The relevant facts are largely stipulated. McMann was hired by United Airlines (United) in 1944, and served in various capacities, most recently as a "Technical-Specialist Aircraft Systems," until his retirement on February 1, 1973. At the time McMann was hired, United had in effect an employee retirement plan, participation in which was voluntary at the option of the employee.1 Initially, McMann decided not to join the plan. However, in 1964, he elected to participate. The application card he signed, and subsequent documents he received, showed that the "normal retirement age" for employees in his job category was 60.


While the meaning of the word "normal" in this context is not free from doubt, counsel agreed in oral argument on the manner in which the plan is operated in practice.

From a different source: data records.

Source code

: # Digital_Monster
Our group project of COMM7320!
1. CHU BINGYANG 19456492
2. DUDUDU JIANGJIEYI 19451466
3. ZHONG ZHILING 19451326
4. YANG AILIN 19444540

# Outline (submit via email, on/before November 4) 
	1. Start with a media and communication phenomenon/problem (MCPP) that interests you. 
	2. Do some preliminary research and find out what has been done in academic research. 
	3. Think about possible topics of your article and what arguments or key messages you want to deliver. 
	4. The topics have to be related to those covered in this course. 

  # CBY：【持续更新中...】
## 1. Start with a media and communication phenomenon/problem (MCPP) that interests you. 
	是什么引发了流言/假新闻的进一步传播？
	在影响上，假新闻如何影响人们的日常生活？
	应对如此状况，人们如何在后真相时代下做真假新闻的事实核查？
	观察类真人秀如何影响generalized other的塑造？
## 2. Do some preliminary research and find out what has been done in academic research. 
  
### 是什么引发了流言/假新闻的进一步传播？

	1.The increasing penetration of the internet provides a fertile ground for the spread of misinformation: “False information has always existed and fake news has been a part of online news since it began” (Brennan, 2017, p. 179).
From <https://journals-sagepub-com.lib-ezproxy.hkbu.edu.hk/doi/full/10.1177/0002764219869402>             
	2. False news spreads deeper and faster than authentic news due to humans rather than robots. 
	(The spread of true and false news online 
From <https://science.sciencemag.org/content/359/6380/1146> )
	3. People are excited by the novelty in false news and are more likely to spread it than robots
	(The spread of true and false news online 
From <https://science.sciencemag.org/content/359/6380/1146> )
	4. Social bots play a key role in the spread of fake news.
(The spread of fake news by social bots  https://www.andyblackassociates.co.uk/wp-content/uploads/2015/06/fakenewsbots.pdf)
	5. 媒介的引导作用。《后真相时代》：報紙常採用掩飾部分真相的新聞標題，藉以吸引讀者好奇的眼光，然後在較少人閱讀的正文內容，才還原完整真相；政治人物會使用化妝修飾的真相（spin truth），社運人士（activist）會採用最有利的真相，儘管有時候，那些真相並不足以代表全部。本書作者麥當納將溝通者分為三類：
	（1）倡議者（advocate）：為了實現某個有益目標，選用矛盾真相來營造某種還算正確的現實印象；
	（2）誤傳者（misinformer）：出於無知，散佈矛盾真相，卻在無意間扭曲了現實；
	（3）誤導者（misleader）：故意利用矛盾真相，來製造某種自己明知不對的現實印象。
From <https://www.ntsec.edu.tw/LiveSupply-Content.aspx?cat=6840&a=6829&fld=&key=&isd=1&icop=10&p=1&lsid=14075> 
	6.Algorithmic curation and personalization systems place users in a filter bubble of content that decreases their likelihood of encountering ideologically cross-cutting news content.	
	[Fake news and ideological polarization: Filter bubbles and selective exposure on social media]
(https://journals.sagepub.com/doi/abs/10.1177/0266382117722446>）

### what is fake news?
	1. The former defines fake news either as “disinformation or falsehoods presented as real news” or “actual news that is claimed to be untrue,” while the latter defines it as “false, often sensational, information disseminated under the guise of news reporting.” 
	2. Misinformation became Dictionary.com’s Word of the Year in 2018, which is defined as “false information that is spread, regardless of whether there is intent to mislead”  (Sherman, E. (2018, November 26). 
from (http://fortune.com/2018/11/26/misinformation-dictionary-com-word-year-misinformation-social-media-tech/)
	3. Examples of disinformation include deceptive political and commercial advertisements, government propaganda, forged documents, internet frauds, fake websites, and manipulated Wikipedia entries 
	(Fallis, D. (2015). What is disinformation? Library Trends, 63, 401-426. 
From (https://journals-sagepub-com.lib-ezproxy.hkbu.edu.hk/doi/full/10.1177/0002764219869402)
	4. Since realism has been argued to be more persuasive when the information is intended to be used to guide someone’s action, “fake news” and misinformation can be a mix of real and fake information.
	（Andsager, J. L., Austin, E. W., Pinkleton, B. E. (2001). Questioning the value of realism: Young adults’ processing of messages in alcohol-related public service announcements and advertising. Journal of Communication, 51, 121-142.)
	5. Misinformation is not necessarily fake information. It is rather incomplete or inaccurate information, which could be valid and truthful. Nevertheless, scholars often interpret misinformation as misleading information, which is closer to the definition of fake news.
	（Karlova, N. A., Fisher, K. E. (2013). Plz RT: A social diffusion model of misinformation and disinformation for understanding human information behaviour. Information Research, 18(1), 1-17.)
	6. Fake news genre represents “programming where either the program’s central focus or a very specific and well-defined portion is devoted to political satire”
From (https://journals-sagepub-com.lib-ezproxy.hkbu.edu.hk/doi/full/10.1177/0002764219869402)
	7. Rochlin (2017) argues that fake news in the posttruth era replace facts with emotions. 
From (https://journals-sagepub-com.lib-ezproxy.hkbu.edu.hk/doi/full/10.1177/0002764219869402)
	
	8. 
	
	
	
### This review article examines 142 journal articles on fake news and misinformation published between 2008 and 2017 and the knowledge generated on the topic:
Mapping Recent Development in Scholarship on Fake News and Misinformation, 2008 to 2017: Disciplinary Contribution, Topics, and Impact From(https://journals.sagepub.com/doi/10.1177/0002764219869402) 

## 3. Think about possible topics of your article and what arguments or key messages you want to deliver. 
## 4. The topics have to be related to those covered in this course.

The employee has no discretion whether to continue beyond the "normal" retirement age. United legally may retain employees such as McMann past age 60, but has never done so: its policy has been to retire all employees at the "normal" age. Given these facts, we conclude that for purposes of this decision, the plan should be regarded as one requiring retirement at age 60 rather than one permitting it at the option of the employer.2


McMann was retired at age 60, in compliance with the plan. It is conceded that the plan is "bona fide" in the sense that it exists and pays benefits. United presented no evidence, however, to show that the provision of its plan requiring retirement at age 60 had any purpose other than arbitrary age discrimination. It sought and obtained summary judgment solely on the theory that since its plan was indisputably adopted prior to the effective date of the 1967 Act (June 12, 1968), the mandatory retirement provision contained therein was not proscribed.3



The Age Discrimination in Employment Act generally prohibits an employer from discharging any individual between the ages of 40 and 65 because of age. 29 U.S.C. §§ 623(a)(1), 631. However, as previously stated,29 U.S.C. § 623(f)(2) provides an exemption from this broad rule.4 In pertinent part, that section provides that(i)t shall not be unlawful for an employer . . . to observe the terms of a bona fide seniority system or any bona fide employee benefit plan such as a retirement, pension, or insurance plan, which is not a subterfuge to evade the purposes of this chapter, except that no such employee benefit plan shall excuse the failure to hire any individual. . . .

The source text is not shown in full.